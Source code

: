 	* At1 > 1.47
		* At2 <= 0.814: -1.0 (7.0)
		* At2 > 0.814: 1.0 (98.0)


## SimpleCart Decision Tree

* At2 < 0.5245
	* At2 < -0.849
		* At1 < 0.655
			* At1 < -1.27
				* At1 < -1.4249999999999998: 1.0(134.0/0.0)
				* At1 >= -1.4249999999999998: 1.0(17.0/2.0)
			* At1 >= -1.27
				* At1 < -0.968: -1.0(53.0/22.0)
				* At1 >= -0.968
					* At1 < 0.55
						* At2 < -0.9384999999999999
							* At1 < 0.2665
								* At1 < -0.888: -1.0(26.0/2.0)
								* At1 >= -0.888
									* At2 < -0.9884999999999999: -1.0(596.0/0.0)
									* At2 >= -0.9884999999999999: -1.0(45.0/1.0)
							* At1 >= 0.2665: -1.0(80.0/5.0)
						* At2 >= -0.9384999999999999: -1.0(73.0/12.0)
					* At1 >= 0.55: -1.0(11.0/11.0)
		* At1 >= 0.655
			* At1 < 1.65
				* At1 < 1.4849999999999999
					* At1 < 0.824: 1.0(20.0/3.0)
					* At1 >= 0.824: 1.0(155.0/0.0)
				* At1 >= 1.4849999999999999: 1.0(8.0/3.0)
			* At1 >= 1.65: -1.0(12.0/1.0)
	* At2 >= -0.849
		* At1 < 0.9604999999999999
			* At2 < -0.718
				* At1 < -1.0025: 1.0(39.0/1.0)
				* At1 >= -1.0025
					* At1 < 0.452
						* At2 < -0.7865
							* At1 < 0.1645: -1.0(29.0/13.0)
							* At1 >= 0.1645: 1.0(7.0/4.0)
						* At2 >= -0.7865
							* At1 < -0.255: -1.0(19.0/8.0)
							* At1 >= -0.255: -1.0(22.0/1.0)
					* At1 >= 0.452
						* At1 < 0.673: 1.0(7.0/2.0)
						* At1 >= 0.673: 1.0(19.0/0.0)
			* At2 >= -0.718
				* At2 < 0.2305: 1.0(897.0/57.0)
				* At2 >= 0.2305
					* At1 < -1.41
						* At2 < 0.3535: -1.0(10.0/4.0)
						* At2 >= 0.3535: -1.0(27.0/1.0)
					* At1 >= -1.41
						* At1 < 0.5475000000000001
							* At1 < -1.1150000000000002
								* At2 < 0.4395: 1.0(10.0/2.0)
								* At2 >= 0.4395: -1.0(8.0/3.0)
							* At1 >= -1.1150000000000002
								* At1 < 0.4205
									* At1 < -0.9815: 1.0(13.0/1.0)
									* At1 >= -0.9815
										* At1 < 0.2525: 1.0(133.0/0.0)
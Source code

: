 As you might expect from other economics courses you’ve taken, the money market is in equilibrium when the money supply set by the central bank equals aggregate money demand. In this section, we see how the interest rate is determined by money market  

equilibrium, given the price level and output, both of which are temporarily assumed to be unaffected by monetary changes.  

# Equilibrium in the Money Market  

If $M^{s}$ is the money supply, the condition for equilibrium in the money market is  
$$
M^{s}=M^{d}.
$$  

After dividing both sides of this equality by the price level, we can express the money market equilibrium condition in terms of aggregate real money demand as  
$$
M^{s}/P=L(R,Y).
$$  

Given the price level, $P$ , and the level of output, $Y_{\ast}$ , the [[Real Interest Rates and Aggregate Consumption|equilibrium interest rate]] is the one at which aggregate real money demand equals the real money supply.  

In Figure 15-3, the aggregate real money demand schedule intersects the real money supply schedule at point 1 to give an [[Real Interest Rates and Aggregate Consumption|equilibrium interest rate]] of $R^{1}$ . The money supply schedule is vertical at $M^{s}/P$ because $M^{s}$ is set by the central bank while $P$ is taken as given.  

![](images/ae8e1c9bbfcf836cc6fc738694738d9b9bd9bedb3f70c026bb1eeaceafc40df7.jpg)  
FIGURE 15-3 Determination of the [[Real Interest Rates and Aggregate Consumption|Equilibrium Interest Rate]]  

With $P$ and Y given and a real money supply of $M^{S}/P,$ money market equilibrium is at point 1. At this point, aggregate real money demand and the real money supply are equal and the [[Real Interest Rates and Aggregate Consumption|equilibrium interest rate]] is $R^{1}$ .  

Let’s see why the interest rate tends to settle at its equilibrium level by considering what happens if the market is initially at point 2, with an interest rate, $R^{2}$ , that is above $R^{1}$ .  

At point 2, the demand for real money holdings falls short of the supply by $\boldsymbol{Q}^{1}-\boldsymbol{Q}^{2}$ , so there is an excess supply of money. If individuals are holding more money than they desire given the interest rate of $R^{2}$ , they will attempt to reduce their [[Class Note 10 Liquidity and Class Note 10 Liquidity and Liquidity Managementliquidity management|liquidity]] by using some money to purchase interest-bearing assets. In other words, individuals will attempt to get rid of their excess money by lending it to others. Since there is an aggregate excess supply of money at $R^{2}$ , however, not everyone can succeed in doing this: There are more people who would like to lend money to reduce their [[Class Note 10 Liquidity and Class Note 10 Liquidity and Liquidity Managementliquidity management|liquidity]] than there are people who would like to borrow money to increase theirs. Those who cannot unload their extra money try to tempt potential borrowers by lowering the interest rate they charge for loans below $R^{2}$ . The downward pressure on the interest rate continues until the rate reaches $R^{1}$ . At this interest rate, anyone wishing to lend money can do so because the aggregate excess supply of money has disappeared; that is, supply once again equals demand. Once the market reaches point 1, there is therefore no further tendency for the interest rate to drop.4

* YOUR TASK *
An exact copy of the lines above, from the one containing "At1 < 0.2665" down to the one containing "< -0.255: -1.0(19.0/8.0)" and including both, is the whole answer; retype it and nothing else.

* ANSWER TO THIS EXERCISE *
							* At1 < 0.2665
								* At1 < -0.888: -1.0(26.0/2.0)
								* At1 >= -0.888
									* At2 < -0.9884999999999999: -1.0(596.0/0.0)
									* At2 >= -0.9884999999999999: -1.0(45.0/1.0)
							* At1 >= 0.2665: -1.0(80.0/5.0)
						* At2 >= -0.9384999999999999: -1.0(73.0/12.0)
					* At1 >= 0.55: -1.0(11.0/11.0)
		* At1 >= 0.655
			* At1 < 1.65
				* At1 < 1.4849999999999999
					* At1 < 0.824: 1.0(20.0/3.0)
					* At1 >= 0.824: 1.0(155.0/0.0)
				* At1 >= 1.4849999999999999: 1.0(8.0/3.0)
			* At1 >= 1.65: -1.0(12.0/1.0)
	* At2 >= -0.849
		* At1 < 0.9604999999999999
			* At2 < -0.718
				* At1 < -1.0025: 1.0(39.0/1.0)
				* At1 >= -1.0025
					* At1 < 0.452
						* At2 < -0.7865
							* At1 < 0.1645: -1.0(29.0/13.0)
							* At1 >= 0.1645: 1.0(7.0/4.0)
						* At2 >= -0.7865
							* At1 < -0.255: -1.0(19.0/8.0)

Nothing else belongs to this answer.